Endangered species laws vary from state to state, and Rhode Island laws lack some protections that have been codified by its New England neighbors.

“The regulatory frameworks that currently exist for protecting wildlife in Rhode Island are inadequate,” according to the state’s Community Wildlife Conservation Guide.

Despite the differences in the laws and lack of protection, there are still ways the Rhode Island Department of Environmental Management (DEM) tries to fill in the gaps at the local level, and some federal funding could be on the horizon to increase what can be done.

Identifying and protecting rare species
Before rare species can be protected, the state must decide which species are of greatest concern and find where they are living.

The Rhode Island Natural History Survey (RINHS) is a nonprofit that tracks rare species in the state in collaboration with DEM and helps to create the official Natural Heritage lists, for both plants and animals, which are protected under state endangered species law.

DEM used to have its own in-house Natural Heritage Program, but RINHS took it over in 2007 when DEM’s program staff retired and weren’t replaced.

David Gregg, executive director of RINHS, said the information the staff is gathering includes where a species was found (latitude, longitude, and municipality), who found it, and what conditions it was in (sick or healthy). That information then goes into a spreadsheet database.

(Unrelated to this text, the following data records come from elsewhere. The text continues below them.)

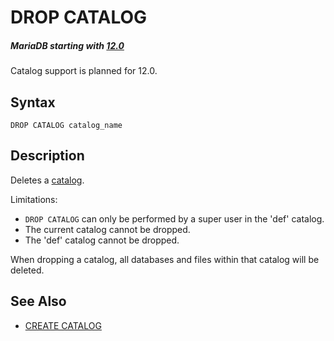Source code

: 
# DROP CATALOG


##### MariaDB starting with [12.0](../../../../release-notes/mariadb-community-server/what-is-mariadb-120.md)
Catalog support is planned for 12.0.



## Syntax


```
DROP CATALOG catalog_name
```

## Description


Deletes a [catalog](catalogs-overview.md).


Limitations:


* `DROP CATALOG` can only be performed by a super user in the 'def' catalog.
* The current catalog cannot be dropped.
* The 'def' catalog cannot be dropped.


When dropping a catalog, all databases and files within that catalog will be deleted.


## See Also


* [CREATE CATALOG](create-catalog.md)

“That’s bare minimum,” Gregg said. “An Excel sheet is not a good way to operate a database of anything.”

With more funding, possibly from the Recovering America’s Wildlife Act of 2021, RINHS and DEM could keep more data and create better internal and external systems for displaying and searching that data, he said.

RINHS is already working on creating an internal “relational database where you can ask complicated queries and you can limit things by date or by latitude, longitude, you can do all kinds of things,” said Gregg, regardless if funding through DEM comes through.

Amanda Freitas, DEM’s Rhode Island Wildlife Action Plan community liaison whose work is a collaborative project between the department and RINHS, said if further funding comes in, she would also like to update the rare species lists. The last time the plant list was updated was 2015; the animal list hasn’t been updated since 2006.

In addition to the list of species, there is also a map of National Heritage Areas, which is available on the Rhode Island Geographic Information System. This map does not show which rare species are in a particular area, it only alerts someone to the general presence of an animal that is considered rare, to protect highly valuable rare species from poachers and collectors.

When a conservation group or another nonprofit needs information about rare species and where they are, they can call RINHS to get that information.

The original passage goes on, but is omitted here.